Le Monde en face. Dimanche 14 avril à 21.05 sur France 5

En Colombie, on a pensé que les années noires appartenaient au passé. Mais la menace de la reprise des luttes armées plane. Seize ans après la fin du calvaire d’Ingrid Betancourt, le nombre de personnes kidnappées augmente à nouveau. Malgré tout, des voix s’élèvent pour construire un pays sans vengeance et sans haine. Un grand défi dont les clefs font parfois polémiques.

« Colombie : la paix confisquée - Paroles d’otages » © Capa

Désormais, il est temps pour le pays d’essayer de panser ses plaies. Mais comment aborder la question de la réconciliation nationale après plus d’un demi-siècle de guerre ? Repenser la justice en est l’un des moyens. L’accord de paix signé entre l’État colombien et la guérilla marxiste des FARC en 2018 a instauré un système judiciaire indépendant et créé un tribunal spécial. 9 883 ex-combattants des FARC sont jugés. 338 430 victimes ont déjà témoigné. L’objectif : réincorporer les anciens combattants de la guérilla à la vie civile.

Si les accusés auteurs de ces crimes reconnaissent leur responsabilité, alors les sanctions sont réparatrices. Nous reprenons ici beaucoup d’éléments d’une justice restaurative.

Julieta Lemaitre Ripoll, magistrate, Juridiction spéciale pour la paix

On s’est engagé à révéler une vérité exhaustive pour essayer de réparer les victimes. Autant chez les FARC on a beaucoup menti, autant maintenant il s’agit de dire la vérité.

« Sonia », ex-cheffe des finances des FARC

Les victimes, elles, ne veulent pas d’une justice qui soit un déguisement d’impunité. Elles n’attendent pas de ce tribunal un discours politique ou des justifications idéologiques.

On a envie de se dire : en tant que Colombien comment peut-on prendre la décision de tuer quelqu’un de sang-froid, de séparer des êtres humains de leur famille pendant des années ? 

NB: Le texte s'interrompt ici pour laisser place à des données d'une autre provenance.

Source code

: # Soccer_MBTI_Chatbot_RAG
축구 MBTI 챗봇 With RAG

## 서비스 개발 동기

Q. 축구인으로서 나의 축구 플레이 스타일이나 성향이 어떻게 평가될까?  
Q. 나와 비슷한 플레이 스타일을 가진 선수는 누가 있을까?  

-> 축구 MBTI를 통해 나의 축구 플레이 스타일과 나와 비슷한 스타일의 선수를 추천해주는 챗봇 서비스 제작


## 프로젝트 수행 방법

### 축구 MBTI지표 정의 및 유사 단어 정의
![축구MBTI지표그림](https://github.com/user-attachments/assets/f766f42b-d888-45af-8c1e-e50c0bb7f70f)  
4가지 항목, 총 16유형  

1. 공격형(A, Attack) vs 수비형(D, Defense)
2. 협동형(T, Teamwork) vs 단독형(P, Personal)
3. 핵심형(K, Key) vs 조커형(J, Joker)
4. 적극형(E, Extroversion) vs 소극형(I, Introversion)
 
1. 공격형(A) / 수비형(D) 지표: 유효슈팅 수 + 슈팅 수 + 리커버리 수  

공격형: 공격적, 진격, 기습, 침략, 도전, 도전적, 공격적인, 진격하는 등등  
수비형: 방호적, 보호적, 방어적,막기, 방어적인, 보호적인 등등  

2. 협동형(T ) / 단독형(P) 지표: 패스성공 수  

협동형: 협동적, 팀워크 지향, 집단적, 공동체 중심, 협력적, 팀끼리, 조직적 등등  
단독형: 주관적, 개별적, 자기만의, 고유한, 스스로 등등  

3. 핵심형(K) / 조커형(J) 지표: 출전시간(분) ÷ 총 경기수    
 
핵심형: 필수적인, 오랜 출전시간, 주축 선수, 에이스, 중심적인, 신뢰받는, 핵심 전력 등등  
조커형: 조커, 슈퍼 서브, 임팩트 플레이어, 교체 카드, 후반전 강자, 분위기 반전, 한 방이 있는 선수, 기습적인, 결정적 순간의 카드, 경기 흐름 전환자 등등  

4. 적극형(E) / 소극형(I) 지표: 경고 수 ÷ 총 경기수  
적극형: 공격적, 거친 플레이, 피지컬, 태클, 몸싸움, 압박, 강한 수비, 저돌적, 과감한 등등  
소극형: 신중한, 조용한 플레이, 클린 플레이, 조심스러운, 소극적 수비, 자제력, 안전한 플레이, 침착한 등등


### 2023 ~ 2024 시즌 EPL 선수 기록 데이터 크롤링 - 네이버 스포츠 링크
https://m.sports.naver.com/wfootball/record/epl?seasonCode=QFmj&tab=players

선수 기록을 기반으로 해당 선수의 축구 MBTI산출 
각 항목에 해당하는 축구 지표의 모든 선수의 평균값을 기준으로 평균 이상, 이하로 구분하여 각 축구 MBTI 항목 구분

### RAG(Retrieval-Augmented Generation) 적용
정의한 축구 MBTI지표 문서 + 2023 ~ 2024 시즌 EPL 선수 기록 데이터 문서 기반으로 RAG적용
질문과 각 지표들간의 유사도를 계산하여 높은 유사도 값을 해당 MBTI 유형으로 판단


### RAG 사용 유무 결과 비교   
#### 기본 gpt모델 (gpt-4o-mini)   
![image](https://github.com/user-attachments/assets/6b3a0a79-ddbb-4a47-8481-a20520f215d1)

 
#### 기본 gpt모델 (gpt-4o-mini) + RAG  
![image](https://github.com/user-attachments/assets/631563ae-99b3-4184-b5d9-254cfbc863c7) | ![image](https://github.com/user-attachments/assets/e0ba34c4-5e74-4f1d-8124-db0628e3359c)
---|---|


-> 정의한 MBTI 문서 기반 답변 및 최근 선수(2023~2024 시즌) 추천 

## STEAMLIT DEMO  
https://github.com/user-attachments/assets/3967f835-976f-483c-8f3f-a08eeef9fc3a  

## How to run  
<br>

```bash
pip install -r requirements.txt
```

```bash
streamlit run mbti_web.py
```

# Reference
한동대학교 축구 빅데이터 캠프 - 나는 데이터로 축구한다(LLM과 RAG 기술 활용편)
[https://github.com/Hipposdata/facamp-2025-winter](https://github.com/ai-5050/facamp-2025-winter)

Ingrid Betancourt, otage de 2002 à 2008

21 000 personnes ont été enlevées par les FARC entre 1980 et 2016. 10 % des captifs ne sont jamais rentrés chez eux.

J’avais 6 ans quand mon père a disparu. Le fait de ne rien savoir de lui ne permet pas d’avoir la paix et la tranquillité. Aujourd’hui, je voudrais juste connaître la vérité, aussi douloureuse soit-elle.

Daniela Arandia, fille de Gerardo Alberto Arandia, enlevé en juillet 2000

Les FARC appelés à témoigner ont eu des gages : pas de prison mais des travaux d’intérêt général comme la construction d’aqueducs ou d’écoles. Certains sont même aujourd’hui députés ou sénateurs et reçoivent un financement important de leur parti.

Moi, j’ai été condamné à la sanction maximale, huit ans d’actions réparatrices. Ce ne sont pas des représailles. Comprendre ce qui nous a plongé dans ces décennies de guerre, ça, la prison ne le permet pas. (Aujourd’hui) je passe de l’action armée à l’action politique par la démocratie.

Pastor Alapa, sénateur du parti des FARC

 Mais, du côté des victimes, le système fait polémique.

Parfois, je fais encore ce même rêve où je sais que je vais mourir. (Eux), ils ont été carrément absous de tous leurs crimes sans devoir faire un seul jour de prison ou assumer les conséquences de leurs actes.

Marc Gonsalves, otage de 2003 à 2008

Ils m’ont volé huit ans et demi de ma vie, ça je l’ai enduré et dépassé. Mais ils ont aussi fait du mal à ma famille, l’angoisse de ne plus avoir de mes nouvelles les a rendu malades et les a fait vieillir prématurément.

John Franck Pichao, otage de 1998 à 2007

Mais d’autres l’approuvent.

Mon objectif est de ne pas être consumée par le ressentiment. Si mon fils me voit souffrant, il ne pourra jamais être heureux. Ma seule issue, c’est le pardon. Pour vivre. Sinon ma croix serait trop lourde à porter.

Clara Rojas, otage de 2002 à 2007

Car il est une étape essentielle pour la réconciliation nationale.

Pour moi, nos efforts doivent tendre vers un vivre ensemble qui nous permette d’aller de l’avant, victimes et bourreaux, dans une même société.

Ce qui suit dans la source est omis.